Print only the lines below from the one with "The file containing" to the one with "strong evidence |", both included, exactly as they stand. Leave pictures out.

## TASK DATA

========

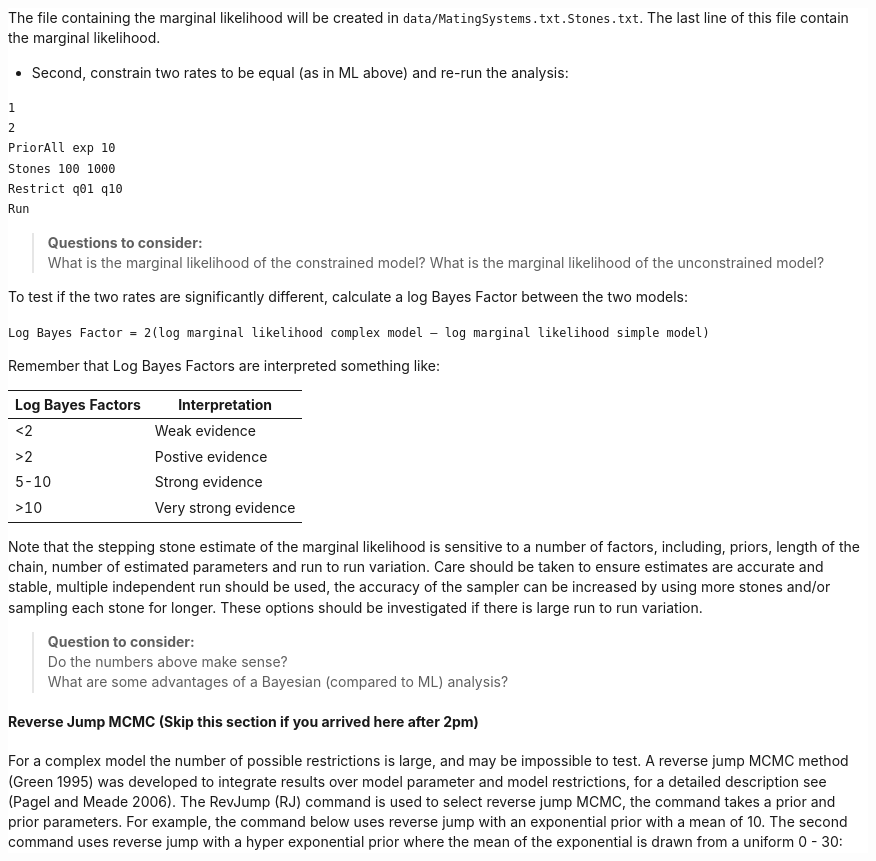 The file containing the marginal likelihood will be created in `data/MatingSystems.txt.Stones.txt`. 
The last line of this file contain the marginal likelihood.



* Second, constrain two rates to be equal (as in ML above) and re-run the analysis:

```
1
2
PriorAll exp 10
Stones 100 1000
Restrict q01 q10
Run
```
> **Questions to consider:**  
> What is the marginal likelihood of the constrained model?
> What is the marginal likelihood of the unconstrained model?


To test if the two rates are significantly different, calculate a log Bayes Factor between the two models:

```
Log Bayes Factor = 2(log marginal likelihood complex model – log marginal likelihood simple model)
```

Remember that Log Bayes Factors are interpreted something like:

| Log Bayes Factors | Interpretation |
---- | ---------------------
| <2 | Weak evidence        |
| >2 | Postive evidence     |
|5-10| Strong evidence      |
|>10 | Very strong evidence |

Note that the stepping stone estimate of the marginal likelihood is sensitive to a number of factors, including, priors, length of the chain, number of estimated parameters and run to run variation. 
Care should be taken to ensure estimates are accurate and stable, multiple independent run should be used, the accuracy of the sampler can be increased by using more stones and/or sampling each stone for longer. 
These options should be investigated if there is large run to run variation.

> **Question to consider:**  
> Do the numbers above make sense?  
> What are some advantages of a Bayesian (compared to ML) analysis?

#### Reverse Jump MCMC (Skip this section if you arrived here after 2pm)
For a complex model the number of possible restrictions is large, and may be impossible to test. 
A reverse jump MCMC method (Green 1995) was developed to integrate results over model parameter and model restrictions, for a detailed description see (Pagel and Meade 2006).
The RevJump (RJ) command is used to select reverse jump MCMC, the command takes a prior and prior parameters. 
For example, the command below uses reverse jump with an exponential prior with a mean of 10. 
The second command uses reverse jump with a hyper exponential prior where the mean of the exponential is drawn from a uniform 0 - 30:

========

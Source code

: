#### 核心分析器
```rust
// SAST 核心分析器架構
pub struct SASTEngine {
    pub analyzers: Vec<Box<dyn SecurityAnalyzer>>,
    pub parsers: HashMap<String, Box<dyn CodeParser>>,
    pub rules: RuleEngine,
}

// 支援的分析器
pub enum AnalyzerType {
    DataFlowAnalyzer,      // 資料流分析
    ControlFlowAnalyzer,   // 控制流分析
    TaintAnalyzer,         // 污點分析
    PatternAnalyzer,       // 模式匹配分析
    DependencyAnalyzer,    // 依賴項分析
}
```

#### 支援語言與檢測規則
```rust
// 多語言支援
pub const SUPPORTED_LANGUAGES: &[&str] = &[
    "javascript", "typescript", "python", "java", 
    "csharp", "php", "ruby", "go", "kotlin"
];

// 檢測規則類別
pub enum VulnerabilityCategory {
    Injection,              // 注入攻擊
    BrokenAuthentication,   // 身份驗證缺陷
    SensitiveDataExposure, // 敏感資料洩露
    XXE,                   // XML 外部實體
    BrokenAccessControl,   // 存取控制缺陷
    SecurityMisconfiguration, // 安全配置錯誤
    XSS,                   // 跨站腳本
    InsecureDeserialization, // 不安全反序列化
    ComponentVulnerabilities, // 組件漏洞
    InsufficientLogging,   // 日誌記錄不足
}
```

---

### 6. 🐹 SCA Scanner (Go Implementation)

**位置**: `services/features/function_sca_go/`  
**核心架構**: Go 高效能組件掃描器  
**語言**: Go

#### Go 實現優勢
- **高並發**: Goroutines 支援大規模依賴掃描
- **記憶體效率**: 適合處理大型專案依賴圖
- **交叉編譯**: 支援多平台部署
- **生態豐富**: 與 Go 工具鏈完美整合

========

## RESPONSE TO THIS TASK
 The file containing the marginal likelihood will be created in `data/MatingSystems.txt.Stones.txt`. 
The last line of this file contain the marginal likelihood.



* Second, constrain two rates to be equal (as in ML above) and re-run the analysis:

```
1
2
PriorAll exp 10
Stones 100 1000
Restrict q01 q10
Run
```
> **Questions to consider:**  
> What is the marginal likelihood of the constrained model?
> What is the marginal likelihood of the unconstrained model?


To test if the two rates are significantly different, calculate a log Bayes Factor between the two models:

```
Log Bayes Factor = 2(log marginal likelihood complex model – log marginal likelihood simple model)
```

Remember that Log Bayes Factors are interpreted something like:

| Log Bayes Factors | Interpretation |
---- | ---------------------
| <2 | Weak evidence        |
| >2 | Postive evidence     |
|5-10| Strong evidence      |
|>10 | Very strong evidence |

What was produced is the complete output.